Editor’s Note: October is Domestic Violence Awareness Month.
BY PATTI WEST
Domestic violence is an uncomfortable issue to discuss. Most would prefer to pretend it doesn’t exist or deny the degree that it does exist is great.
Millions of women and men alike experience domestic violence every year – and it is prevalent in every race, religion, culture, and social class. It is not only punching and hitting, black eyes, strangling and kicking. In fact, the accompanying humiliation, stalking, coercion, threats, and isolation can cause intense emotional scarring. It is financial abuse – stealing paychecks, withholding or controlling finances, and questioning every expense. It is extreme jealousy, keeping tabs online, nonstop texting, silent treatment, name calling, and so much more.
Gaslighting is a term often used to describe the behaviors of an abuser. Gaslighting is a very effective form of psychological and emotional abuse that causes the victim to question everything around them – their own feelings, instincts, and sanity. This gives the abusive person in the relationship the power and control they crave. Because this type of manipulation causes the victim to question their own reality, they do not question the motives and actions of the person gaslighting them. It is a dangerous action.
Experiencing domestic violence can lead the victim to experience heightened fear, increased anxiety, social withdrawal, unauthorized use of drugs (prescription or street drugs), alcohol dependence, and even suicidal ideations. These wounds received from domestic violence are devastating.
You can help someone you suspect of being in a domestic violence relationship. It is a delicate situation and must be handled with great care. Suggestions include:
♦ Listen: Find a time or place where you feel comfortable talking with your friend/family member. Let them know that you are worried for their safety and reassure them that you believe what they are telling you. Many times the magnitude of the violence may be exaggerated, but in the mind of the victim it is very real. Listen to what the person has to say. Validate them. Most of the time listening is more important that giving advice.
♦ Offer support: Let them know they are not alone and that no one deserves to be hurt. Abuse is not the victim’s fault. Ask how you can best support them.
♦ Provide resources: Encourage them to reach out to community resources. Connect them with crisis hotlines, support groups, domestic violence shelters, mental health services, or anything else they may need. Call the crisis line – 704-872-3403 – if you need info about resources.

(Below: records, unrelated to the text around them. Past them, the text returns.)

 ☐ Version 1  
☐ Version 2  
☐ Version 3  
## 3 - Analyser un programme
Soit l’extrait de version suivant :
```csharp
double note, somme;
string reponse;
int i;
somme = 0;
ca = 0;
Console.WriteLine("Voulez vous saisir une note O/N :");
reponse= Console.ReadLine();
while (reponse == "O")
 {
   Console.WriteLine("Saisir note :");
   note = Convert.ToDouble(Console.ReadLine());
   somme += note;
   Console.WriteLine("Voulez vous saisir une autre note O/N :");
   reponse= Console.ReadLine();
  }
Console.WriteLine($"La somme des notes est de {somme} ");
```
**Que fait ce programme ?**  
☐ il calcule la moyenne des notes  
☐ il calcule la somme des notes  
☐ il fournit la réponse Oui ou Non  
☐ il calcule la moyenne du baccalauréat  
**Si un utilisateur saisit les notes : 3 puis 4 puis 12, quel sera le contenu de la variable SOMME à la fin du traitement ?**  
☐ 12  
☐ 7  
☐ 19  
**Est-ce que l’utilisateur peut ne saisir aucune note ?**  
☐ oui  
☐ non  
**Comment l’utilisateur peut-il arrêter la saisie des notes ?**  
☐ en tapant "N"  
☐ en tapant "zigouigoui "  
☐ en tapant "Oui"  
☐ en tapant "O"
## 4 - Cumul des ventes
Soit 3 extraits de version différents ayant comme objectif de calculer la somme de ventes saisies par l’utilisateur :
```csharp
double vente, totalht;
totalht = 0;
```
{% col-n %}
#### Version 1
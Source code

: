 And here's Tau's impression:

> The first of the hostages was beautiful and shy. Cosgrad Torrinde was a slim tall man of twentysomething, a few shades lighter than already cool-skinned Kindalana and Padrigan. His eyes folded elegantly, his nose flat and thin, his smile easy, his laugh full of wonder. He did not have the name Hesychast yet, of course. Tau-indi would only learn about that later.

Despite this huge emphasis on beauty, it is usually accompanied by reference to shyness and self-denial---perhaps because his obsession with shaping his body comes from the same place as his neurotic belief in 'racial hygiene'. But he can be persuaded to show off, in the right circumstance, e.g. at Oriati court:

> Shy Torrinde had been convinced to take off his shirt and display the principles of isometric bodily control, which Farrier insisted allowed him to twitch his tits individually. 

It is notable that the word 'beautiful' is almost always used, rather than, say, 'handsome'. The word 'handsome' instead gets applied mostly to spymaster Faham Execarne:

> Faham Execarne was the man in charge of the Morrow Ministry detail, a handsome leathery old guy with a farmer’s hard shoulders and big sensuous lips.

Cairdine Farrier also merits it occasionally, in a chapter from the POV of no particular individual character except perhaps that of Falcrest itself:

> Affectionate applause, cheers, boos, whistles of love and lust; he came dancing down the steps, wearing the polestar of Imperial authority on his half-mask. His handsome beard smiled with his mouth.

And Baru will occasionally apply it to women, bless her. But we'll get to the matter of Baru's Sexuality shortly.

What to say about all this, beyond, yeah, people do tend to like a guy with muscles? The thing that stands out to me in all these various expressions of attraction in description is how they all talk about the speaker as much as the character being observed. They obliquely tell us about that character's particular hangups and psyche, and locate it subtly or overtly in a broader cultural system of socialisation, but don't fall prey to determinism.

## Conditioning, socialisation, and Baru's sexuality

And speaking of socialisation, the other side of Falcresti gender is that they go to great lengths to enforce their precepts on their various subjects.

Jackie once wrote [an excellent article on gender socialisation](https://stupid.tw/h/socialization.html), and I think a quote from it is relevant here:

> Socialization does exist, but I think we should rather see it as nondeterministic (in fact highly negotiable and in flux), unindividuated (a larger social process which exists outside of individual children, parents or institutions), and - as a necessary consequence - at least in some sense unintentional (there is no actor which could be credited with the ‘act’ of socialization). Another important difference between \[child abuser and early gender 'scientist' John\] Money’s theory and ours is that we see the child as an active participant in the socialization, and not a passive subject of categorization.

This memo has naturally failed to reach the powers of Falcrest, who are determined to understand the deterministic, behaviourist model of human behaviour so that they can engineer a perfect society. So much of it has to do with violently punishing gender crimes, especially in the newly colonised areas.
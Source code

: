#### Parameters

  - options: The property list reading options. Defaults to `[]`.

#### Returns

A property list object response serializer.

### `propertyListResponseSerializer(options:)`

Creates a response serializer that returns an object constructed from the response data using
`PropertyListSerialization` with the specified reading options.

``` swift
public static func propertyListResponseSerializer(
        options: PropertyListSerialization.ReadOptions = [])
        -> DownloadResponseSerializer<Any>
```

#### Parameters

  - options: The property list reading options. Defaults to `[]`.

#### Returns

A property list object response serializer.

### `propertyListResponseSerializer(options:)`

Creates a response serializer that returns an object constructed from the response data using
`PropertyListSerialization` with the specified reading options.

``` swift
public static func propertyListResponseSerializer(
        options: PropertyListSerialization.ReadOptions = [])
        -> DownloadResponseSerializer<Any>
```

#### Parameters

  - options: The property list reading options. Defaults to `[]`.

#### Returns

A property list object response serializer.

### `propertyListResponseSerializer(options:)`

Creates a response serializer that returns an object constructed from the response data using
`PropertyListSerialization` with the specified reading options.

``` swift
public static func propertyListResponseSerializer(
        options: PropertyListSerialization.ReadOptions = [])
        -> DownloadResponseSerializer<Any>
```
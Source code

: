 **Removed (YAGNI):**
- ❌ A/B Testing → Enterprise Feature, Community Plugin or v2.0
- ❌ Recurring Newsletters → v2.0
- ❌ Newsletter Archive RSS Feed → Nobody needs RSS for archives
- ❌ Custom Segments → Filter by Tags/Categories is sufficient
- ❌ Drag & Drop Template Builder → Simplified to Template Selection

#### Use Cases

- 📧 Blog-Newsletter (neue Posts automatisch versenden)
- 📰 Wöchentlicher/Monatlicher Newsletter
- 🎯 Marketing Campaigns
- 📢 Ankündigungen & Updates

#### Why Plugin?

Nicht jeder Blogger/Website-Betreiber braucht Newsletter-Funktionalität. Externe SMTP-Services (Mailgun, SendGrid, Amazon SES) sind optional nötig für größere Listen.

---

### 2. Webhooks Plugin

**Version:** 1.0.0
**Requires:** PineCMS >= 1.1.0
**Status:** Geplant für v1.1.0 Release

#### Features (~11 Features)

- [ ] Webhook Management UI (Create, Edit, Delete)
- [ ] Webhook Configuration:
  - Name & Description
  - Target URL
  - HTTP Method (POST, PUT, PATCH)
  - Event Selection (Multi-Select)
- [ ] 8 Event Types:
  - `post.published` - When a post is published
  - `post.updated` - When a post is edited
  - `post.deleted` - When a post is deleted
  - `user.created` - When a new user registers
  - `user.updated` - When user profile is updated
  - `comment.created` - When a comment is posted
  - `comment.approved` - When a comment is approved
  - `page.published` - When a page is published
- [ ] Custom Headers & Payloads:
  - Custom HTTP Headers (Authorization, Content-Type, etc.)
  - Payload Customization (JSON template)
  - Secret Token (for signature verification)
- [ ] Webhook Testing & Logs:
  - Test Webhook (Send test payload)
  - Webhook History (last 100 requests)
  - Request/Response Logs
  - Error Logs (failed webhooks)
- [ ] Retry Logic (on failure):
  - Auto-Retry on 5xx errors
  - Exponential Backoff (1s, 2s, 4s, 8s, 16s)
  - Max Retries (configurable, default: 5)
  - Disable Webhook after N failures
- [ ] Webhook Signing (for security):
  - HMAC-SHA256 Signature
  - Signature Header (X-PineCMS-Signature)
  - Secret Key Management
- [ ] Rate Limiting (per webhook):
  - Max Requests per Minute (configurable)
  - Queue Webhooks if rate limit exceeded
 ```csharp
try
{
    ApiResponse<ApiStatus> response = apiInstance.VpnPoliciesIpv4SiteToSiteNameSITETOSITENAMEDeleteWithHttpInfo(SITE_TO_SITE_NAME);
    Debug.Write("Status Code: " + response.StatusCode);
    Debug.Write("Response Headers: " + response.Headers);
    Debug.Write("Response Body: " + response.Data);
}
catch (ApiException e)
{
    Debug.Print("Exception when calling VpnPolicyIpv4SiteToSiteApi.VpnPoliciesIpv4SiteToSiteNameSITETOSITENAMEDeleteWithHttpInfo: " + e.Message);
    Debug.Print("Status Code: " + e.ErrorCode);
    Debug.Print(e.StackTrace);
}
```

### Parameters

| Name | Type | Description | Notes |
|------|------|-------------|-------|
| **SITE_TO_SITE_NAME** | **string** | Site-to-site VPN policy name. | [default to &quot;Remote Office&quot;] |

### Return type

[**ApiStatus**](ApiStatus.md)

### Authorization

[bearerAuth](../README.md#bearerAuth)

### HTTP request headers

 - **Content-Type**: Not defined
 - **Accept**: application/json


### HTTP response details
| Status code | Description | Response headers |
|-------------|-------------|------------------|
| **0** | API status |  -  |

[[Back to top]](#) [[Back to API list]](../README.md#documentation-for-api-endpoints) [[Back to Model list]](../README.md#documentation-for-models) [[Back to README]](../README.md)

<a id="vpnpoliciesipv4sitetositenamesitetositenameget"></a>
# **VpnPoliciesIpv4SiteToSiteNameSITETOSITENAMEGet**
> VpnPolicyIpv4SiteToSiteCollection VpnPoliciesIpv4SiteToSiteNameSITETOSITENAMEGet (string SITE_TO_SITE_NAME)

♦ Safety plan: A safety plan is a personalized plan that can improve safety while experiencing abuse, preparing to leave an abusive situation, or after leaving. It includes vital information tailored to this unique situation and will help prepare for different scenarios. It is often more dangerous after the person leaves, so be certain to consider what might happen in this situation.
♦ Respect their choices: The first rule is to not attempt pressuring them into leaving. It is never that simple. There are so many reasons people stay in abusive relationships, and we cannot pretend to understand their individual situation. Offer support and resources, but it must ultimately be their decision. Don’t be judgmental or make them feel bad about staying in the relationship.
Iredell County has resources to help those in a domestic violence relationship. The Domestic Violence Task Force of Iredell brings together representatives from a wide variety of disciplines in our county. These individuals are deeply committed to working together to provide a safety net for victims of domestic violence.
My Sister’s House, a program of Fifth Street Ministries, offers shelter, therapy and advocacy. The name, My Sister’s House, is representative of my sister, Jean, who many, many years ago provided a haven for me, as well as much needed support and encouragement that was invaluable as I rebuilt my life with my two small children. She saved my life in so many ways.
If you are a victim of domestic violence and need information or assistance, call the 24-hour crisis line – 704-872-3403. Safety is available. Recovery from the effects of domestic violence is possible. You are worth it, and you do not have to do it alone.
Patti West is the executive director of Fifth Street Ministries.